■ **Task goal**
The word "instances" marks the lines you need; copy each of them from the data.

(Data items)
+ + + +

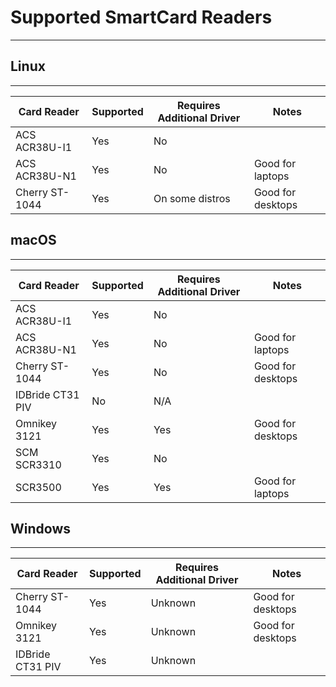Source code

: # Supported SmartCard Readers
---

## Linux
---
| Card Reader | Supported | Requires Additional Driver | Notes |
| ----------- | --------- | -------------------------- | ----- |
| ACS ACR38U-I1 | Yes | No ||
| ACS ACR38U-N1 | Yes | No | Good for laptops |
| Cherry ST-1044 | Yes | On some distros | Good for desktops |


## macOS
---
| Card Reader | Supported | Requires Additional Driver | Notes |
| ----------- | --------- | -------------------------- | ----- |
| ACS ACR38U-I1 | Yes | No ||
| ACS ACR38U-N1 | Yes | No | Good for laptops |
| Cherry ST-1044 | Yes | No | Good for desktops |
| IDBride CT31 PIV| No | N/A ||
| Omnikey 3121 | Yes | Yes | Good for desktops |
| SCM SCR3310 | Yes | No ||
| SCR3500 | Yes | Yes | Good for laptops |


## Windows
---
| Card Reader | Supported | Requires Additional Driver | Notes |
| ----------- | --------- | -------------------------- | ----- |
| Cherry ST-1044 | Yes | Unknown | Good for desktops |
| Omnikey 3121 | Yes | Unknown | Good for desktops |
| IDBride CT31 PIV| Yes | Unknown ||

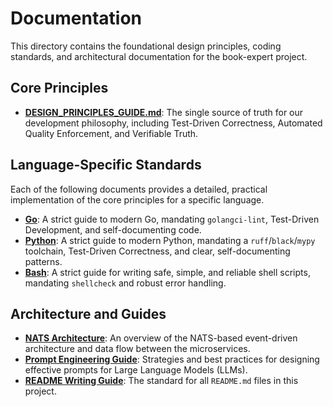 # Documentation

This directory contains the foundational design principles, coding standards, and architectural documentation for the book-expert project.

## Core Principles

-   [**DESIGN_PRINCIPLES_GUIDE.md**](./DESIGN_PRINCIPLES_GUIDE.md): The single source of truth for our development philosophy, including Test-Driven Correctness, Automated Quality Enforcement, and Verifiable Truth.

## Language-Specific Standards

Each of the following documents provides a detailed, practical implementation of the core principles for a specific language.

-   [**Go**](./GO_CODING_STANDARD.md): A strict guide to modern Go, mandating `golangci-lint`, Test-Driven Development, and self-documenting code.
-   [**Python**](./PYTHON_CODING_STANDARD.md): A strict guide to modern Python, mandating a `ruff`/`black`/`mypy` toolchain, Test-Driven Correctness, and clear, self-documenting patterns.
-   [**Bash**](./BASH_CODING_STANDARD.md): A strict guide for writing safe, simple, and reliable shell scripts, mandating `shellcheck` and robust error handling.

## Architecture and Guides

-   [**NATS Architecture**](./NATS.GO.md): An overview of the NATS-based event-driven architecture and data flow between the microservices.
-   [**Prompt Engineering Guide**](./PROMPT_ENGINEERING.md): Strategies and best practices for designing effective prompts for Large Language Models (LLMs).
-   [**README Writing Guide**](./README_WRITING_GUIDE.md): The standard for all `README.md` files in this project.
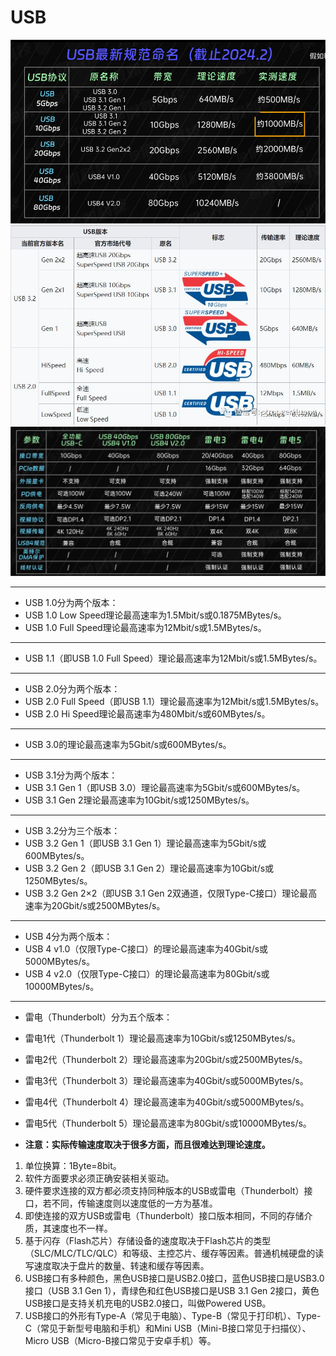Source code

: # USB

![usb speed](../../pic/usb.png)
![usb sign](../../pic/usb3.png)
![雷电](../../pic/usb2.png)

---

- USB 1.0分为两个版本：
- USB 1.0 Low Speed理论最高速率为1.5Mbit/s或0.1875MBytes/s。
- USB 1.0 Full Speed理论最高速率为12Mbit/s或1.5MBytes/s。

---

- USB 1.1（即USB 1.0 Full Speed）理论最高速率为12Mbit/s或1.5MBytes/s。

---

- USB 2.0分为两个版本：
- USB 2.0 Full Speed（即USB 1.1）理论最高速率为12Mbit/s或1.5MBytes/s。
- USB 2.0 Hi Speed理论最高速率为480Mbit/s或60MBytes/s。

---

- USB 3.0的理论最高速率为5Gbit/s或600MBytes/s。

---

- USB 3.1分为两个版本：
- USB 3.1 Gen 1（即USB 3.0）理论最高速率为5Gbit/s或600MBytes/s。
- USB 3.1 Gen 2理论最高速率为10Gbit/s或1250MBytes/s。

---

- USB 3.2分为三个版本：
- USB 3.2 Gen 1（即USB 3.1 Gen 1）理论最高速率为5Gbit/s或600MBytes/s。
- USB 3.2 Gen 2（即USB 3.1 Gen 2）理论最高速率为10Gbit/s或1250MBytes/s。
- USB 3.2 Gen 2×2（即USB 3.1 Gen 2双通道，仅限Type-C接口）理论最高速率为20Gbit/s或2500MBytes/s。

---

- USB 4分为两个版本：
- USB 4 v1.0（仅限Type-C接口）的理论最高速率为40Gbit/s或5000MBytes/s。
- USB 4 v2.0（仅限Type-C接口）的理论最高速率为80Gbit/s或10000MBytes/s。

---

- 雷电（Thunderbolt）分为五个版本：
- 雷电1代（Thunderbolt 1）理论最高速率为10Gbit/s或1250MBytes/s。
- 雷电2代（Thunderbolt 2）理论最高速率为20Gbit/s或2500MBytes/s。
- 雷电3代（Thunderbolt 3）理论最高速率为40Gbit/s或5000MBytes/s。
- 雷电4代（Thunderbolt 4）理论最高速率为40Gbit/s或5000MBytes/s。
- 雷电5代（Thunderbolt 5）理论最高速率为80Gbit/s或10000MBytes/s。

- __注意：实际传输速度取决于很多方面，而且很难达到理论速度。__

1. 单位换算：1Byte=8bit。
2. 软件方面要求必须正确安装相关驱动。
3. 硬件要求连接的双方都必须支持同种版本的USB或雷电（Thunderbolt）接口，若不同，传输速度则以速度低的一方为基准。
4. 即使连接的双方USB或雷电（Thunderbolt）接口版本相同，不同的存储介质，其速度也不一样。
5. 基于闪存（Flash芯片）存储设备的速度取决于Flash芯片的类型（SLC/MLC/TLC/QLC）和等级、主控芯片、缓存等因素。普通机械硬盘的读写速度取决于盘片的数量、转速和缓存等因素。
6. USB接口有多种颜色，黑色USB接口是USB2.0接口，蓝色USB接口是USB3.0接口（USB 3.1 Gen 1），青绿色和红色USB接口是USB 3.1 Gen 2接口，黄色USB接口是支持关机充电的USB2.0接口，叫做Powered USB。
7. USB接口的外形有Type-A（常见于电脑）、Type-B（常见于打印机）、Type-C（常见于新型号电脑和手机）和Mini USB（Mini-B接口常见于扫描仪）、Micro USB（Micro-B接口常见于安卓手机）等。
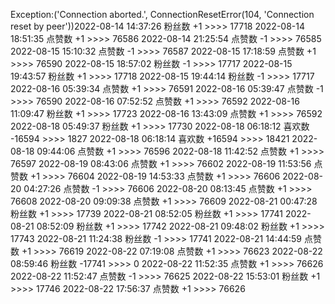 Exception:('Connection aborted.', ConnectionResetError(104, 'Connection reset by peer'))2022-08-14  14:37:26   粉丝数 +1 >>>> 17718
2022-08-14  18:51:35   点赞数 +1 >>>> 76586
2022-08-14  21:25:54   点赞数 -1 >>>> 76585
2022-08-15  15:10:32   点赞数 -1 >>>> 76587
2022-08-15  17:18:59   点赞数 +1 >>>> 76590
2022-08-15  18:57:02   粉丝数 -1 >>>> 17717
2022-08-15  19:43:57   粉丝数 +1 >>>> 17718
2022-08-15  19:44:14   粉丝数 -1 >>>> 17717
2022-08-16  05:39:34   点赞数 +1 >>>> 76591
2022-08-16  05:39:47   点赞数 -1 >>>> 76590
2022-08-16  07:52:52   点赞数 +1 >>>> 76592
2022-08-16  11:09:47   粉丝数 +1 >>>> 17723
2022-08-16  13:43:09   点赞数 +1 >>>> 76592
2022-08-18  05:49:37   粉丝数 +1 >>>> 17730
2022-08-18  06:18:12   喜欢数 -16594 >>>> 1827
2022-08-18  06:18:14   喜欢数 +16594 >>>> 18421
2022-08-18  09:44:06   点赞数 +1 >>>> 76596
2022-08-18  11:42:52   点赞数 +1 >>>> 76597
2022-08-19  08:43:06   点赞数 +1 >>>> 76602
2022-08-19  11:53:56   点赞数 +1 >>>> 76604
2022-08-19  14:53:33   点赞数 +1 >>>> 76606
2022-08-20  04:27:26   点赞数 -1 >>>> 76606
2022-08-20  08:13:45   点赞数 +1 >>>> 76608
2022-08-20  09:09:38   点赞数 +1 >>>> 76609
2022-08-21  00:47:28   粉丝数 +1 >>>> 17739
2022-08-21  08:52:05   粉丝数 +1 >>>> 17741
2022-08-21  08:52:09   粉丝数 +1 >>>> 17742
2022-08-21  09:48:02   粉丝数 +1 >>>> 17743
2022-08-21  11:24:38   粉丝数 -1 >>>> 17741
2022-08-21  14:44:59   点赞数 +1 >>>> 76619
2022-08-22  07:19:08   点赞数 +1 >>>> 76623
2022-08-22  08:59:46   粉丝数 -17741 >>>> 0
2022-08-22  11:52:35   点赞数 +1 >>>> 76626
2022-08-22  11:52:47   点赞数 -1 >>>> 76625
2022-08-22  15:53:01   粉丝数 +1 >>>> 17746
2022-08-22  17:56:37   点赞数 +1 >>>> 76626
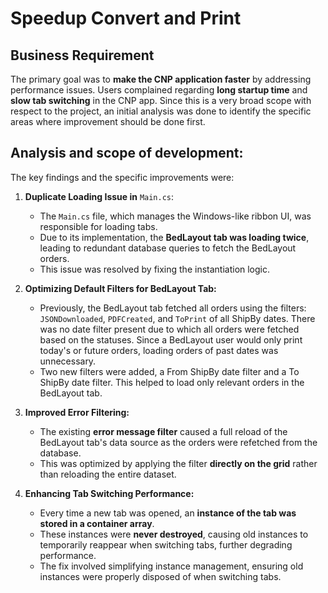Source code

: 
# Speedup Convert and Print

## Business Requirement

The primary goal was to **make the CNP application faster** by addressing performance issues. Users complained regarding **long startup time** and **slow tab switching** in the CNP app. Since this is a very broad scope with respect to the project, an initial analysis was done to identify the specific areas where improvement should be done first.

## Analysis and scope of development:

The key findings and the specific improvements were:

1.  **Duplicate Loading Issue in** `Main.cs`:
    -   The `Main.cs` file, which manages the Windows-like ribbon UI, was responsible for loading tabs.
    -   Due to its implementation, the **BedLayout tab was loading twice**, leading to redundant database queries to fetch the BedLayout orders.
    -   This issue was resolved by fixing the instantiation logic.
        
2.  **Optimizing Default Filters for BedLayout Tab:**
    
    -   Previously, the BedLayout tab fetched all orders using the filters: `JSONDownloaded`, `PDFCreated`, and `ToPrint` of all ShipBy dates. There was no date filter present due to which all orders were fetched based on the statuses. Since a BedLayout user would only print today's or future orders, loading orders of past dates was unnecessary.
    -   Two new filters were added, a From ShipBy date filter and a To ShipBy date filter. This helped to load only relevant orders in the BedLayout tab.
        
3.  **Improved Error Filtering:**
    
    -   The existing **error message filter** caused a full reload of the BedLayout tab's data source as the orders were refetched from the database.
    -   This was optimized by applying the filter **directly on the grid** rather than reloading the entire dataset.
        
4.  **Enhancing Tab Switching Performance:**
    
    -   Every time a new tab was opened, an **instance of the tab was stored in a container array**.
    -   These instances were **never destroyed**, causing old instances to temporarily reappear when switching tabs, further degrading performance.
    -   The fix involved simplifying instance management, ensuring old instances were properly disposed of when switching tabs.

+ + + +

■ **Answer**
    -   These instances were **never destroyed**, causing old instances to temporarily reappear when switching tabs, further degrading performance.
    -   The fix involved simplifying instance management, ensuring old instances were properly disposed of when switching tabs.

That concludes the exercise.